## Exercise description
Using the records below, filter for lines that contain the string "media" and copy them out.

(Collected data)
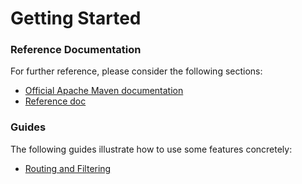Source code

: # Getting Started

### Reference Documentation
For further reference, please consider the following sections:

* [Official Apache Maven documentation](https://maven.apache.org/guides/index.html)
* [Reference doc](https://docs.pivotal.io/spring-cloud-services/)

### Guides
The following guides illustrate how to use some features concretely:

* [Routing and Filtering](https://spring.io/guides/gs/routing-and-filtering/)

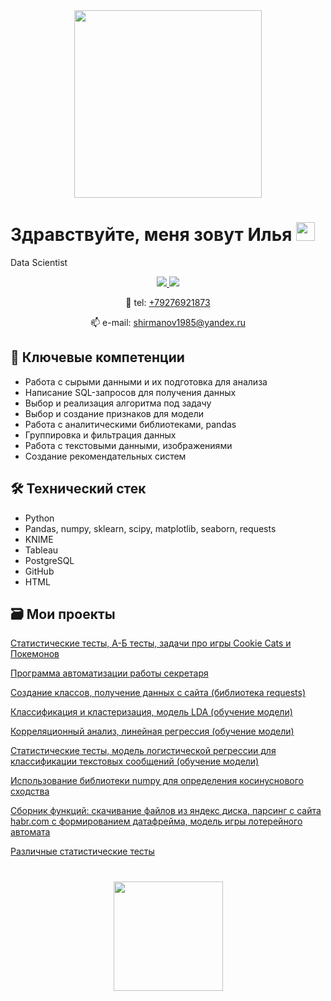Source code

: <div id="header" align="center">
  <img src="https://media.giphy.com/media/qgQUggAC3Pfv687qPC/giphy.gif" width="300"/>
</div>

# Здравствуйте, меня зовут Илья <img src="https://media.giphy.com/media/hvRJCLFzcasrR4ia7z/giphy.gif" width="30">
Data Scientist


</p>

<p align='center'>
   <a href="https://vk.com/ilya_shirmanov">
       <img src="https://img.shields.io/badge/ВКОНТАКТЕ-%230077B5.svg?&style=for-the-badge&logo=VK&logoColor=white"/>
   </a>
   <a href="https://t.me/IlyaShirmanov">
       <img src="https://img.shields.io/badge/Telegram-2CA5E0?style=for-the-badge&logo=telegram&logoColor=white"/>
   </a>
<p align='center'> 
    📱 tel: <a href="tel:+79276921873">+79276921873</a>
<p align='center'>    
   📫 e-mail: <a href='mailto:ilya'>shirmanov1985@yandex.ru</a>


## 💼 Ключевые компетенции
*   Работа с сырыми данными и их подготовка для анализа
*   Написание SQL-запросов для получения данных 
*   Выбор и реализация алгоритма под задачу 
*   Выбор и создание признаков для модели
*   Работа с аналитическими библиотеками, pandas
*   Группировка и фильтрация данных
*   Работа с текстовыми данными, изображениями
*   Создание рекомендательных систем
</p>


## 🛠 Технический стек
*   Python
*   Pandas, numpy, sklearn, scipy, matplotlib, seaborn, requests
*   KNIME
*   Tableau
*   PostgreSQL
*   GitHub
*   HTML
</p>


## 🗃 Мои проекты
[Cтатистические тесты, А-Б тесты, задачи про игры Cookie Cats и Покемонов](https://github.com/IlyaShirmanov/Portfolio_Data_Science/blob/main/A_B_testing_and_stat_testing.ipynb)

[Программа автоматизации работы секретаря](https://github.com/IlyaShirmanov/Portfolio_Data_Science/blob/main/Assistant_secretary.ipynb)

[Cоздание классов, получение данных с сайта (библиотека requests)](https://github.com/IlyaShirmanov/Portfolio_Data_Science/blob/main/Class.ipynb)

[Классификация и кластеризация, модель LDA (обучение модели)](https://github.com/IlyaShirmanov/Portfolio_Data_Science/blob/main/Classification_clustering.ipynb)

[Корреляционный анализ, линейная регрессия (обучение модели)](https://github.com/IlyaShirmanov/Portfolio_Data_Science/blob/main/Correlation_analysis.ipynb)

[Статистические тесты, модель логистической регрессии для классификации текстовых сообщений (обучение модели)](https://github.com/IlyaShirmanov/Portfolio_Data_Science/blob/main/Logistic_regression_and_stat_testing.ipynb)

[Использование библиотеки numpy для определения косинуснового сходства](https://github.com/IlyaShirmanov/Portfolio_Data_Science/blob/main/NUMPY.ipynb)

[Сборник функций: скачивание файлов из яндекс диска, парсинг с сайта habr.com с формированием датафрейма, модель игры лотерейного автомата](https://github.com/IlyaShirmanov/Portfolio_Data_Science/blob/main/Other.ipynb)

[Различные статистические тесты](https://github.com/IlyaShirmanov/Portfolio_Data_Science/blob/main/Statistical_analysis.ipynb)


<div align="center" style="margin: 40px 0">
   <a href="https://github.com/IlyaShirmanov/github-profile-views-counter">
       <img width="175px" src="https://komarev.com/ghpvc/?username=IlyaShirmano&color=DE002D">
   </a>
</div>
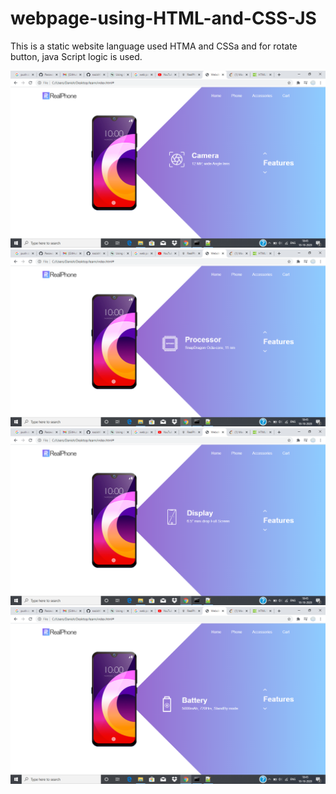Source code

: # webpage-using-HTML-and-CSS-JS

This is a static website language used HTMA and CSSa and for rotate button, java Script logic is used.

![Alt text](https://github.com/nazish96/webpage-using-HTML-and-CSS/blob/main/Screenshot%20(10).png?raw=true "Optional Title")
![Alt text](https://github.com/nazish96/webpage-using-HTML-and-CSS/blob/main/Screenshot%20(7).png?raw=true "Optional Title")
![Alt text](https://github.com/nazish96/webpage-using-HTML-and-CSS/blob/main/Screenshot%20(8).png?raw=true "Optional Title")
![Alt text](https://github.com/nazish96/webpage-using-HTML-and-CSS/blob/main/Screenshot%20(9).png?raw=true "Optional Title")
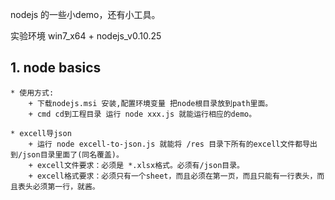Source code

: nodejs 的一些小demo，还有小工具。

实验环境 win7_x64 + nodejs_v0.10.25

## 1. node basics
	* 使用方式:
		+ 下载nodejs.msi 安装,配置环境变量 把node根目录放到path里面。
		+ cmd cd到工程目录 运行 node xxx.js 就能运行相应的demo。

	* excell导json
		+ 运行 node excell-to-json.js 就能将 /res 目录下所有的excell文件都导出到/json目录里面了(同名覆盖)。
		+ excell文件要求：必须是 *.xlsx格式。必须有/json目录。
		+ excell格式要求：必须只有一个sheet，而且必须在第一页，而且只能有一行表头，而且表头必须第一行，就酱。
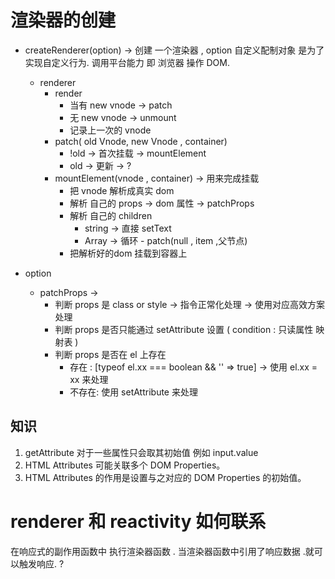# 渲染器的创建
- createRenderer(option) -> 创建 一个渲染器 , option 自定义配制对象 是为了实现自定义行为. 调用平台能力 即 浏览器 操作 DOM. 
  - renderer 
    - render 
      - 当有 new vnode -> patch
      - 无 new vnode -> unmount
      - 记录上一次的 vnode
    - patch( old Vnode, new Vnode , container)
      - !old -> 首次挂载 -> mountElement
      - old -> 更新 ->  ? 
    - mountElement(vnode , container) -> 用来完成挂载
      -  把 vnode 解析成真实 dom 
        - 解析 自己的 props -> dom 属性 -> patchProps 
        - 解析 自己的 children
          - string -> 直接 setText
          - Array -> 循环 - patch(null , item ,父节点)
      -  把解析好的dom 挂载到容器上

- option
  - patchProps -> 
    - 判断 props 是 class or style -> 指令正常化处理 -> 使用对应高效方案处理
    - 判断 props 是否只能通过 setAttribute 设置 ( condition : 只读属性 映射表 ) 
    - 判断 props 是否在 el 上存在
      - 存在 : [typeof el.xx  === boolean && '' => true] -> 使用 el.xx = xx 来处理
      - 不存在: 使用 setAttribute 来处理
## 知识
1. getAttribute 对于一些属性只会取其初始值 例如 input.value 
2. HTML Attributes 可能关联多个 DOM Properties。
3. HTML Attributes 的作用是设置与之对应的 DOM Properties 的初始值。
# renderer 和 reactivity 如何联系
在响应式的副作用函数中 执行渲染器函数 . 当渲染器函数中引用了响应数据 .就可以触发响应. ?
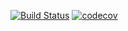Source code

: [![Build Status](https://travis-ci.org/tolstinator/job4j_design.svg?branch=master)](https://travis-ci.org/tolstinator/job4j_design)
[![codecov](https://codecov.io/gh/tolstinator/job4j_design/branch/master/graph/badge.svg)](https://codecov.io/gh/tolstinator/job4j_design)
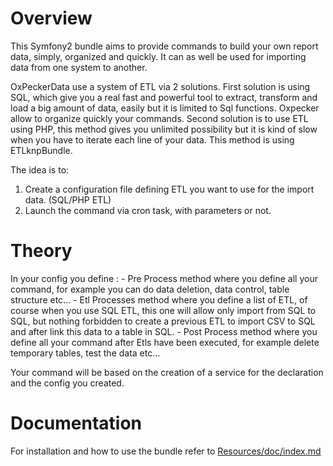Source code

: Overview
========

This Symfony2 bundle aims to provide commands to build your own report data, simply, organized and quickly. It can as well be used for importing data from one system to another.

OxPeckerData use a system of ETL via 2 solutions. 
First solution is using SQL, which give you a real fast and powerful tool to extract, transform and load a big amount of data, easily but it is limited to Sql functions. Oxpecker allow to organize quickly your commands.
Second solution is to use ETL using PHP, this method gives you unlimited possibility but it is kind of slow when you have to iterate each line of your data. This method is using ETLknpBundle.

The idea is to:

1. Create a configuration file defining ETL you want to use for the import data. (SQL/PHP ETL)
2. Launch the command via cron task, with parameters or not.


Theory
======

In your config you define :
    - Pre Process method where you define all your command, for example you can do data deletion, data control, table structure etc...
    - Etl Processes method where you define a list of ETL, of course when you use SQL ETL, this one will allow only import from SQL to SQL, but nothing forbidden to create a previous ETL to import CSV to SQL and after link this data to a table in SQL.
    - Post Process method where you define all your command after Etls have been executed, for example delete temporary tables, test the data etc...

Your command will be based on the creation of a service for the declaration and the config you created.


Documentation
=============

For installation and how to use the bundle refer to [Resources/doc/index.md](https://github.com/Earls/OxPeckerDataBundle/blob/master/Resources/doc/index.md)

## Exercise output
  <img src="https://media.giphy.com/media/qgQUggAC3Pfv687qPC/giphy.gif" width="300"/>
# Здравствуйте, меня зовут Илья <img src="https://media.giphy.com/media/hvRJCLFzcasrR4ia7z/giphy.gif" width="30">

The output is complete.